В придачу к Стиву Грабовскому мне теперь хотелось прибить и его. Тщетность этого желания не умаляло его остроты. Напротив, с каждой строфой недовольство моё росло, ибо покойник зачастил с вкраплением в истины малоузнаваемых слов.
И наконец оно — никогда раньше мной не виданное! Sedilia!
3. Дефицит смеха обостряет любую веру
Я взорвался: ничего не подсказал и текст. Не думайте, мол, будто бытие — седилия. И всё! Не знал этого слова и мой компьютер. А владелец гостиницы спросонок признался сперва в том, что не стал бы уподоблять бытие седилии, а потом — что не знает и значения бытия. Взамен выставил мне плоский флакон водки и посоветовал пройти к океану.
Совет оказался дельный. К тому времени, когда ночь стала быстро линять, содержимое флакона, которое я перелил в себя на безлюдном пляже, считая одну за другой — океанские волны, размыло во мне обиду и на покойника за его седилию, и на Грабовского за его живучесть.
Вышвырнув в океан порожнюю бутыль и насладившись безалаберностью, с которой она закачалась на воде, я возвращался в гостиницу кружным путём.

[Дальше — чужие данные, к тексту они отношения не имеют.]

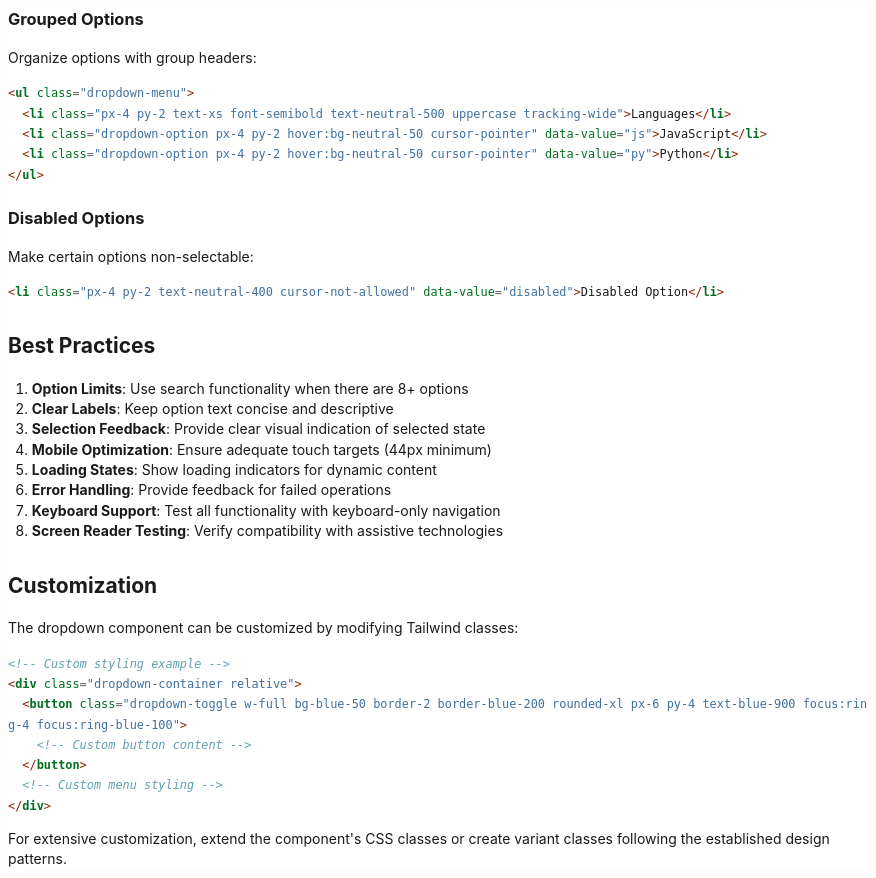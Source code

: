 ### Grouped Options
Organize options with group headers:

```html
<ul class="dropdown-menu">
  <li class="px-4 py-2 text-xs font-semibold text-neutral-500 uppercase tracking-wide">Languages</li>
  <li class="dropdown-option px-4 py-2 hover:bg-neutral-50 cursor-pointer" data-value="js">JavaScript</li>
  <li class="dropdown-option px-4 py-2 hover:bg-neutral-50 cursor-pointer" data-value="py">Python</li>
</ul>
```

### Disabled Options
Make certain options non-selectable:

```html
<li class="px-4 py-2 text-neutral-400 cursor-not-allowed" data-value="disabled">Disabled Option</li>
```

## Best Practices

1. **Option Limits**: Use search functionality when there are 8+ options
2. **Clear Labels**: Keep option text concise and descriptive
3. **Selection Feedback**: Provide clear visual indication of selected state
4. **Mobile Optimization**: Ensure adequate touch targets (44px minimum)
5. **Loading States**: Show loading indicators for dynamic content
6. **Error Handling**: Provide feedback for failed operations
7. **Keyboard Support**: Test all functionality with keyboard-only navigation
8. **Screen Reader Testing**: Verify compatibility with assistive technologies

## Customization

The dropdown component can be customized by modifying Tailwind classes:

```html
<!-- Custom styling example -->
<div class="dropdown-container relative">
  <button class="dropdown-toggle w-full bg-blue-50 border-2 border-blue-200 rounded-xl px-6 py-4 text-blue-900 focus:ring-4 focus:ring-blue-100">
    <!-- Custom button content -->
  </button>
  <!-- Custom menu styling -->
</div>
```

For extensive customization, extend the component's CSS classes or create variant classes following the established design patterns.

Шагал, считая теперь церкви, возникавшие с ритмичностью волн на пляже и с частотой ресторанов в разгар сезона.
О ресторанах подумалось потому, что — как перед ними — у входов в церкви, к удобству курортников, стояли на пюпитрах щиты с сообщением о фирменных блюдах. С малыми отклонениями, меню было одно — протестантское. Одинаково выглядели на расстоянии и имена шеф-пасторов. Поддерживая ритм, я не замедлял шага — лишь оборачивался. Как только этот ритм сбила мне стайка лягушек, прошлёпавших к дождевому люку, я остановился у первой же вывески. Из заглавной строчки выяснил, что нахожусь перед единственной в городе католической церковью.

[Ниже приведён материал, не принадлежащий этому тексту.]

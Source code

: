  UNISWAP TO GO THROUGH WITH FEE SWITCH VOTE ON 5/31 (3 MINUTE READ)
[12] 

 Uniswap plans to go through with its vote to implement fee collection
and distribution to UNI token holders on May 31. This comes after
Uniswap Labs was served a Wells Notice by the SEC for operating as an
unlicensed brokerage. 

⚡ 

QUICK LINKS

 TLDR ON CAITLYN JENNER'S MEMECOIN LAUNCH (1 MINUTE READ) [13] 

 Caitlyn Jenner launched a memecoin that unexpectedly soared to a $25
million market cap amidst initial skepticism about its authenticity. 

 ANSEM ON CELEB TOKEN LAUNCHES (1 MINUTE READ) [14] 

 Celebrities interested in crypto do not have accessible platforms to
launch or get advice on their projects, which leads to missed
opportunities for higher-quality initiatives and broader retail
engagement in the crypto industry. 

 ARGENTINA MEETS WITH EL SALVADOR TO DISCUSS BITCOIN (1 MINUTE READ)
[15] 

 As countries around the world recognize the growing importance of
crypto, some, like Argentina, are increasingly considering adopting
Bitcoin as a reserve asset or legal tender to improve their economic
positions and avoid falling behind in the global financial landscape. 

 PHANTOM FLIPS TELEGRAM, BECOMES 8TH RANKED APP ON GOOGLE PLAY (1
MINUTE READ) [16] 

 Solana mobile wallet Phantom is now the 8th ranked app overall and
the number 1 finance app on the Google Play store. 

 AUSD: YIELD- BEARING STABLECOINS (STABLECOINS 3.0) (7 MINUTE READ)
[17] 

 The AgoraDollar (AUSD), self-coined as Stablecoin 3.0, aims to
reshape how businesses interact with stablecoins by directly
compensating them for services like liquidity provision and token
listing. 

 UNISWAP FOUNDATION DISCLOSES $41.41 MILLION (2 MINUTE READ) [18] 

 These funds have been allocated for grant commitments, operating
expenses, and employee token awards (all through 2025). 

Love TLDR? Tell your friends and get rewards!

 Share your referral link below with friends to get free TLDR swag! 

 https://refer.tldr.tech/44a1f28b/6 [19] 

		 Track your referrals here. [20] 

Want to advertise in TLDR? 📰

Лёгкий теперь, как флакон на волне, мозг мой прибило к католикам: а их в Англии меньше потому, что они потребляют юмор реже, чем протестанты.
На откатной волне мозг поправился: дефицит смеха обостряет любую веру.
Следующую поправку внесло зрение: вторая строчка на щите призывала «молиться в будни, чтобы избежать толкучки в Рождество.»
Рассмеяться не успел я из-за третьей: «Настоятель церкви — отец Стив Грабовски».
4. Смерть исправляет человека
Своего Стива Грабовского я описал в повести скудно. Передвигался, дескать, с равнодушием буйвола и скрывался за лицом, вылепленным из жёлтого мыла.
Отца поэтому я рассмотрел детально. Вдобавок к описанному, шея у него была тонкой, с большим волосатым кадыком, а мыло — стёртым. Не совсем удалась Господу и голова: квадрату не хватало безукоризненности. Глаз я не разглядел: то ли их уже изъела моль, то ли они — если и были — сидели глубоко.